#### About this task:
Copy each line of the listing below exactly and drop the images.

#### Task input:
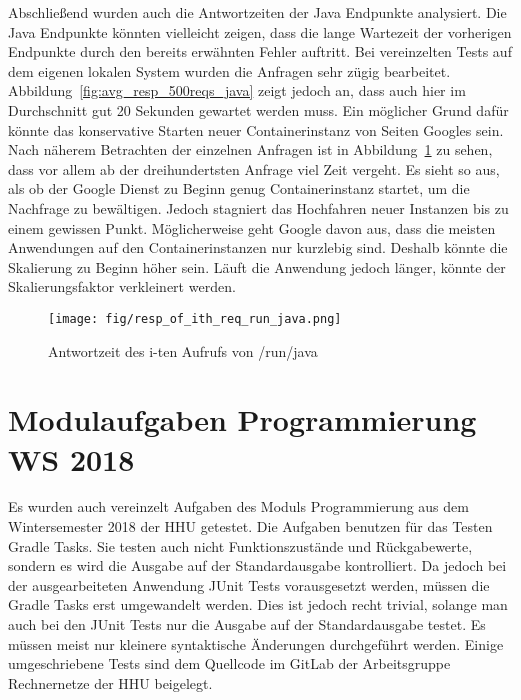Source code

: Abschließend wurden auch die Antwortzeiten der Java Endpunkte analysiert.
Die Java Endpunkte könnten vielleicht zeigen, dass die lange Wartezeit der vorherigen
Endpunkte durch den bereits erwähnten Fehler auftritt.
Bei vereinzelten Tests auf dem eigenen lokalen System wurden die Anfragen
sehr zügig bearbeitet. Abbildung~\ref{fig:avg_resp_500reqs_java} zeigt jedoch
an, dass auch hier im Durchschnitt gut 20 Sekunden gewartet werden
muss. Ein möglicher Grund dafür könnte das konservative Starten
neuer Containerinstanz von Seiten Googles sein.
Nach näherem Betrachten der einzelnen Anfragen ist in
Abbildung~\ref{fig:resp_of_ith_req_run_java} zu sehen, dass vor allem
ab der dreihundertsten Anfrage viel Zeit vergeht. Es sieht so aus, als
ob der Google Dienst zu Beginn genug Containerinstanz startet, um
die Nachfrage zu bewältigen. Jedoch stagniert das Hochfahren neuer
Instanzen bis zu einem gewissen Punkt. Möglicherweise geht Google davon aus, dass
die meisten Anwendungen auf den Containerinstanzen nur kurzlebig sind.
Deshalb könnte die Skalierung zu Beginn höher sein. Läuft die
Anwendung jedoch länger, könnte der Skalierungsfaktor verkleinert werden.

\begin{figure}
  \centering
  \texttt{[image: fig/resp\_of\_ith\_req\_run\_java.png]}
  \caption{Antwortzeit des i-ten Aufrufs von /run/java}
  \label{fig:resp_of_ith_req_run_java}
\end{figure}

\section{Modulaufgaben Programmierung WS 2018}
Es wurden auch vereinzelt Aufgaben des Moduls Programmierung aus dem
Wintersemester 2018 der HHU getestet.
Die Aufgaben benutzen für das Testen Gradle Tasks.
Sie testen auch nicht Funktionszustände und Rückgabewerte, sondern es wird die
Ausgabe auf der Standardausgabe kontrolliert.
Da jedoch bei der ausgearbeiteten Anwendung JUnit Tests vorausgesetzt werden,
müssen die Gradle Tasks erst umgewandelt werden. Dies ist jedoch recht trivial,
solange man auch bei den JUnit Tests nur die Ausgabe auf der Standardausgabe
testet. Es müssen meist nur kleinere syntaktische Änderungen durchgeführt werden.
Einige umgeschriebene Tests sind dem Quellcode im GitLab der Arbeitsgruppe
Rechnernetze der HHU beigelegt.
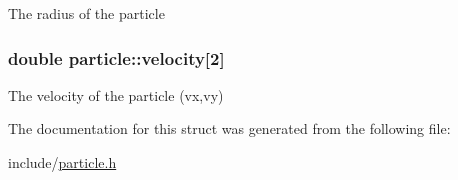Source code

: The radius of the particle \hypertarget{structparticle_a51c152e3485304dad23614ca1dcf416f}{
\subsubsection[{velocity}]{\setlength{\rightskip}{0pt plus 5cm}double particle\-::velocity\mbox{[}2\mbox{]}}}\label{structparticle_a51c152e3485304dad23614ca1dcf416f}
The velocity of the particle (vx,vy) 

The documentation for this struct was generated from the following file\-:\begin{DoxyCompactItemize}
\item 
include/\hyperlink{particle_8h}{particle.\-h}\end{DoxyCompactItemize}
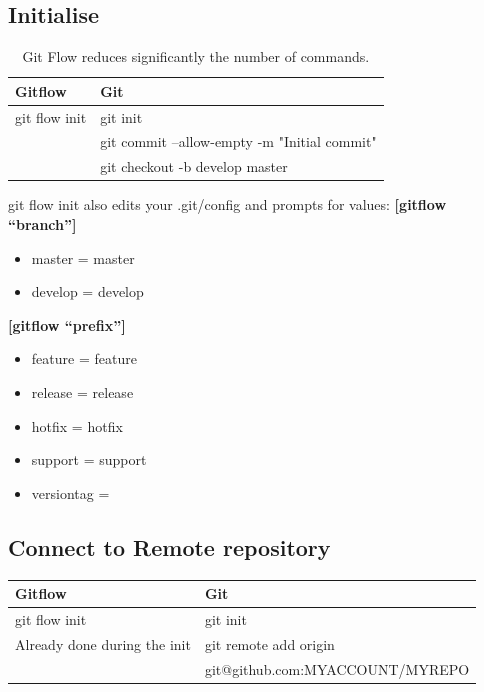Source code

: \documentclass{tufte-handout}
\begin{document}
		
		\subsection{Initialise}
		
		\begin{table}[ht]
			\centering
			\selectfont
			\begin{tabular}{ll}
				\toprule
				Gitflow & Git \\
				\midrule
				git flow init & git init \\
				 & git commit –allow-empty -m "Initial commit" \\
				 & git checkout -b develop master \\
				\bottomrule
			\end{tabular}
			\caption{Git Flow reduces significantly the number of commands.}
			\label{tab:normaltab}
		\end{table}
		\medskip %
		
		\vspace{0.125cm}
		git flow init also edits your .git/config and prompts for values:		
		\vspace{0.05cm}
		\textbf{{[}gitflow ``branch''{]}}
			\begin{itemize}
				\item master = master
				\item develop = develop
			\end{itemize}
				\textbf{{[}gitflow ``prefix''{]}} 
			\begin{itemize}
				\item feature = feature
				\item release = release
				\item hotfix = hotfix
				\item support = support
				\item versiontag = 
			\end{itemize}
	
		\subsection{Connect to Remote repository}
		
		\begin{table}[ht]
			\centering
			\selectfont
			\begin{tabular}{ll}
				\toprule
				Gitflow & Git \\
				\midrule
				git flow init & git init \\
				Already done during the init & git remote add origin \\
				& git@github.com:MYACCOUNT/MYREPO \\
				\bottomrule
			\end{tabular}
			\label{tab:normaltab}
		\end{table}
		\medskip %
		
\end{document}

#### Answer to the exercise:
Source code

: Abschließend wurden auch die Antwortzeiten der Java Endpunkte analysiert.
Die Java Endpunkte könnten vielleicht zeigen, dass die lange Wartezeit der vorherigen
Endpunkte durch den bereits erwähnten Fehler auftritt.
Bei vereinzelten Tests auf dem eigenen lokalen System wurden die Anfragen
sehr zügig bearbeitet. Abbildung~\ref{fig:avg_resp_500reqs_java} zeigt jedoch
an, dass auch hier im Durchschnitt gut 20 Sekunden gewartet werden
muss. Ein möglicher Grund dafür könnte das konservative Starten
neuer Containerinstanz von Seiten Googles sein.
Nach näherem Betrachten der einzelnen Anfragen ist in
Abbildung~\ref{fig:resp_of_ith_req_run_java} zu sehen, dass vor allem
ab der dreihundertsten Anfrage viel Zeit vergeht. Es sieht so aus, als
ob der Google Dienst zu Beginn genug Containerinstanz startet, um
die Nachfrage zu bewältigen. Jedoch stagniert das Hochfahren neuer
Instanzen bis zu einem gewissen Punkt. Möglicherweise geht Google davon aus, dass
die meisten Anwendungen auf den Containerinstanzen nur kurzlebig sind.
Deshalb könnte die Skalierung zu Beginn höher sein. Läuft die
Anwendung jedoch länger, könnte der Skalierungsfaktor verkleinert werden.

\begin{figure}
  \centering
  \texttt{[image: fig/resp\_of\_ith\_req\_run\_java.png]}
  \caption{Antwortzeit des i-ten Aufrufs von /run/java}
  \label{fig:resp_of_ith_req_run_java}
\end{figure}

\section{Modulaufgaben Programmierung WS 2018}
Es wurden auch vereinzelt Aufgaben des Moduls Programmierung aus dem
Wintersemester 2018 der HHU getestet.
Die Aufgaben benutzen für das Testen Gradle Tasks.
Sie testen auch nicht Funktionszustände und Rückgabewerte, sondern es wird die
Ausgabe auf der Standardausgabe kontrolliert.
Da jedoch bei der ausgearbeiteten Anwendung JUnit Tests vorausgesetzt werden,
müssen die Gradle Tasks erst umgewandelt werden. Dies ist jedoch recht trivial,
solange man auch bei den JUnit Tests nur die Ausgabe auf der Standardausgabe
testet. Es müssen meist nur kleinere syntaktische Änderungen durchgeführt werden.
Einige umgeschriebene Tests sind dem Quellcode im GitLab der Arbeitsgruppe
Rechnernetze der HHU beigelegt.
Source code

: The radius of the particle \hypertarget{structparticle_a51c152e3485304dad23614ca1dcf416f}{
\subsubsection[{velocity}]{\setlength{\rightskip}{0pt plus 5cm}double particle\-::velocity\mbox{[}2\mbox{]}}}\label{structparticle_a51c152e3485304dad23614ca1dcf416f}
The velocity of the particle (vx,vy) 

The documentation for this struct was generated from the following file\-:\begin{DoxyCompactItemize}
\item 
include/\hyperlink{particle_8h}{particle.\-h}\end{DoxyCompactItemize}
Source code

: \documentclass{tufte-handout}
\begin{document}
		
		\subsection{Initialise}
		
		\begin{table}[ht]
			\centering
			\selectfont
			\begin{tabular}{ll}
				\toprule
				Gitflow & Git \\
				\midrule
				git flow init & git init \\
				 & git commit –allow-empty -m "Initial commit" \\
				 & git checkout -b develop master \\
				\bottomrule
			\end{tabular}
			\caption{Git Flow reduces significantly the number of commands.}
			\label{tab:normaltab}
		\end{table}
		\medskip %
		
		\vspace{0.125cm}
		git flow init also edits your .git/config and prompts for values:		
		\vspace{0.05cm}
		\textbf{{[}gitflow ``branch''{]}}
			\begin{itemize}
				\item master = master
				\item develop = develop
			\end{itemize}
				\textbf{{[}gitflow ``prefix''{]}} 
			\begin{itemize}
				\item feature = feature
				\item release = release
				\item hotfix = hotfix
				\item support = support
				\item versiontag = 
			\end{itemize}
	
		\subsection{Connect to Remote repository}
		
		\begin{table}[ht]
			\centering
			\selectfont
			\begin{tabular}{ll}
				\toprule
				Gitflow & Git \\
				\midrule
				git flow init & git init \\
				Already done during the init & git remote add origin \\
				& git@github.com:MYACCOUNT/MYREPO \\
				\bottomrule
			\end{tabular}
			\label{tab:normaltab}
		\end{table}
		\medskip %
		
\end{document}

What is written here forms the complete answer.